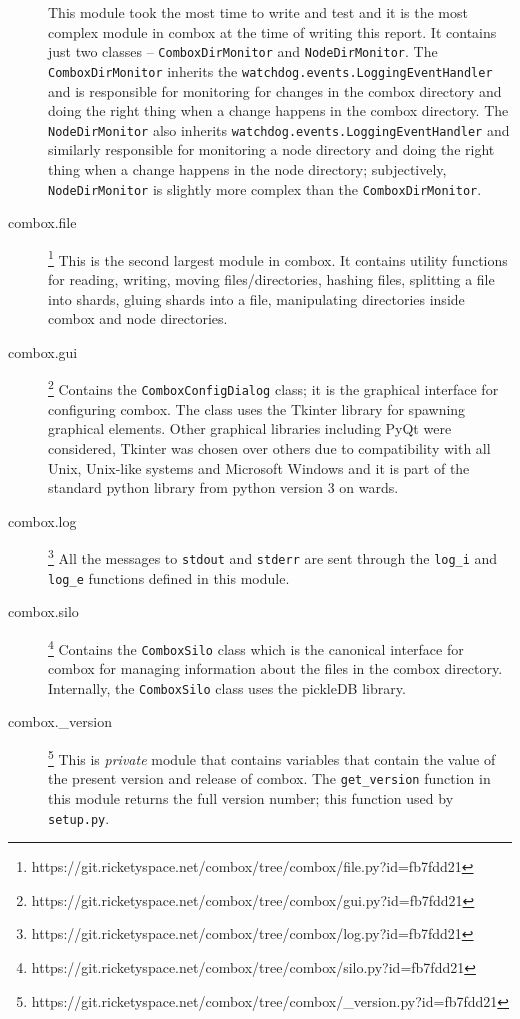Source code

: \begin{description}
  This module took the most time to write and test and it is the most
  complex module in combox at the time of writing this report. It
  contains just two classes -- \verb+ComboxDirMonitor+ and
  \verb+NodeDirMonitor+. The \verb+ComboxDirMonitor+ inherits the
  \verb+watchdog.events.LoggingEventHandler+ and is responsible for
  monitoring for changes in the combox directory and doing the right
  thing when a change happens in the combox directory. The
  \verb+NodeDirMonitor+ also inherits
  \verb+watchdog.events.LoggingEventHandler+ and similarly responsible
  for monitoring a node directory and doing the right thing when a
  change happens in the node directory; subjectively,
  \verb+NodeDirMonitor+ is slightly more complex than the
  \verb+ComboxDirMonitor+.
\item[combox.file]\footnote{https://git.ricketyspace.net/combox/tree/combox/file.py?id=fb7fdd21} This is the second largest module in combox. It
  contains utility functions for reading, writing, moving
  files/directories, hashing files, splitting a file into shards, gluing
  shards into a file, manipulating directories inside combox and node
  directories.
\item[combox.gui]\footnote{https://git.ricketyspace.net/combox/tree/combox/gui.py?id=fb7fdd21}
  Contains the \verb+ComboxConfigDialog+ class; it is the graphical
  interface for configuring combox. The class uses the Tkinter
  library\cite{pylib:tkinter} for spawning graphical elements. Other
  graphical libraries including PyQt\cite{pylib:qt} were considered,
  Tkinter was chosen over others due to compatibility with all Unix,
  Unix-like systems and Microsoft Windows and it is part of the
  standard python library from python version 3 on wards.
\item[combox.log]\footnote{https://git.ricketyspace.net/combox/tree/combox/log.py?id=fb7fdd21}
  All the messages to \verb+stdout+ and \verb+stderr+ are sent through
  the \verb+log_i+ and \verb+log_e+ functions defined in this module.
\item[combox.silo]\footnote{https://git.ricketyspace.net/combox/tree/combox/silo.py?id=fb7fdd21} Contains the \verb+ComboxSilo+ class which is the
  canonical interface for combox for managing information about the
  files in the combox directory. Internally, the \verb+ComboxSilo+
  class uses the pickleDB library\cite{pylib:pickledb}.
\item[combox.\_version]\footnote{https://git.ricketyspace.net/combox/tree/combox/\_version.py?id=fb7fdd21} This is \emph{private} module that contains
  variables that contain the value of the present version and release
  of combox. The \verb+get_version+ function in this module returns
  the full version number; this function used by \verb+setup.py+.
\end{description}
* * *
> **ASSIGNED TASK**
Using only the listing above, restate exactly the lines from the line containing "change happens in the node" through the line containing "files/directories, hashing files, splitting", both included.

> **ANSWER BOX**
  change happens in the node directory; subjectively,
  \verb+NodeDirMonitor+ is slightly more complex than the
  \verb+ComboxDirMonitor+.
\item[combox.file]\footnote{https://git.ricketyspace.net/combox/tree/combox/file.py?id=fb7fdd21} This is the second largest module in combox. It
  contains utility functions for reading, writing, moving
  files/directories, hashing files, splitting a file into shards, gluing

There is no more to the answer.